In 1806 Thomas Paine offered to vote at New Rochelle for the election. But his vote was not admitted; on the pretence only of his not being a citizen of America; whereon he wrote the following letters. [The letters are here missing, but no doubt the same as those on pp. 379-80 of this volume..]
This case was pleaded before the Supreme Court of New York by Mr. Riker, then Attorney General, and, though Paine lost his cause, I as his legatee, did not lose the having to pay for it. It is however, an undoubted fact, that Mr. Paine was an American Citizen.
He remained at New Rochelle till June 1807; till disgust of every kind, occasioned by the gross and brutal conduct of some of the people there, made him resolve to go and live at New York.
On the 4th of April, 1807, he wrote the following letter to Mr. Bonneville [in Paris]:
"My dear Bonneville: Why don't you come to America Your wife and two boys, Benjamin and Thomas, are here, and in good health. They all speak English very well; but Thomas has forgot his French. I intend to provide for the boys, but, I wish to see you here. We heard of you by letters by Madget and Captain Hailey.
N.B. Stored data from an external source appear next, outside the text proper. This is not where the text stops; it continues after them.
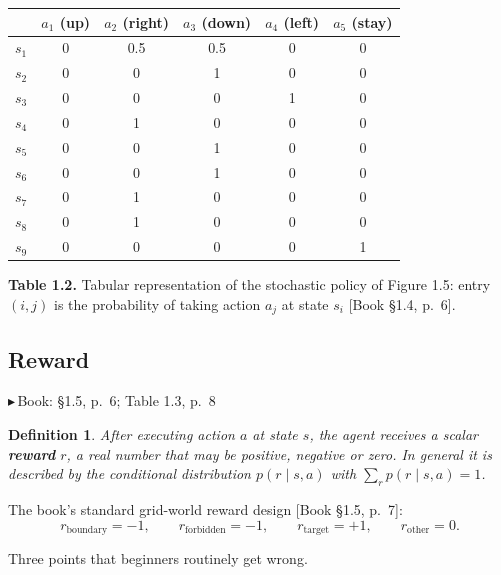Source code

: \documentclass[11pt, letterpaper]{article}
\theoremstyle{runin}
\newtheorem*{definition}{Definition}
\theoremstyle{runinplain}
\theoremstyle{remark}
\newcommand{\bk}[1]{{\color{bookblue}\small$\blacktriangleright$\,\textsf{Book: #1}}}
\newcommand{\bkin}[1]{{\color{bookblue}\small[\textsf{Book #1}]}}
\begin{document}
\begin{table}[htbp]\centering\footnotesize
\begin{tabular}{@{}l|ccccc@{}}
\toprule
 & $a_1$ (up) & $a_2$ (right) & $a_3$ (down) & $a_4$ (left) & $a_5$ (stay)\\
\midrule
$s_1$ & 0 & 0.5 & 0.5 & 0 & 0\\
$s_2$ & 0 & 0 & 1 & 0 & 0\\
$s_3$ & 0 & 0 & 0 & 1 & 0\\
$s_4$ & 0 & 1 & 0 & 0 & 0\\
$s_5$ & 0 & 0 & 1 & 0 & 0\\
$s_6$ & 0 & 0 & 1 & 0 & 0\\
$s_7$ & 0 & 1 & 0 & 0 & 0\\
$s_8$ & 0 & 1 & 0 & 0 & 0\\
$s_9$ & 0 & 0 & 0 & 0 & 1\\
\bottomrule
\end{tabular}\par\smallskip
{\footnotesize\textbf{Table 1.2.} Tabular representation of the stochastic policy of Figure 1.5: entry
$(i,j)$ is the probability of taking action $a_j$ at state $s_i$ \bkin{\S1.4, p.~6}.}
\end{table}


\subsection{Reward}

\bk{\S1.5, p.~6; Table 1.3, p.~8}

\begin{definition}
After executing action $a$ at state $s$, the agent receives a scalar
\textbf{reward} $r$, a real number that may be positive, negative or zero. In
general it is described by the conditional distribution $p(r\mid s,a)$ with
$\sum_r p(r\mid s,a)=1$.
\end{definition}

The book's standard grid-world reward design \bkin{\S1.5, p.~7}:
\[
  r_{\text{boundary}}=-1,\qquad
  r_{\text{forbidden}}=-1,\qquad
  r_{\text{target}}=+1,\qquad
  r_{\text{other}}=0.
\]

Three points that beginners routinely get wrong.
\end{document}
Mrs. Bonneville, and Mrs. Thomas, an English woman, keep an academy for young ladies.
"I send this by a friend, Mrs. Champlin, who will call on Mercier at the Institute, to know where you are. Your affectionate friend."
And some time after the following letter:
"My dear Bonneville: I received your letter by Mrs. Champlin, and also the letter for Mrs. Bonneville, and one from her sister. I have written to the American Minister in Paris, Mr. Armstrong, desiring him to interest himself to have your surveillance taken off on condition of your coming to join your family in the United States.
"This letter, with Mrs. Bonneville's, come to you under cover to the American Minister from Mr. Madison, Secretary of State. As soon as you receive it I advise you to call on General Armstrong and inform him of the proper method to have your surveillance taken off. Mr. Champagny, who succeeds Talleyrand, is, I suppose, the same who was Minister of the Interior, from whom I received a handsome friendly letter, respecting the iron bridge. I think you once went with me to see him.
"Call on Mr Skipwith with my compliments. He will inform you what vessels will sail for New York and where from. Bordeaux will be the best place to sail from. I believe Mr. Lee is American Consul at Bordeaux. When you arrive there, call on him, with my compliments. You may contrive to arrive at New York in April or May. The passages, in the Spring, are generally short; seldom more than five weeks, and often less.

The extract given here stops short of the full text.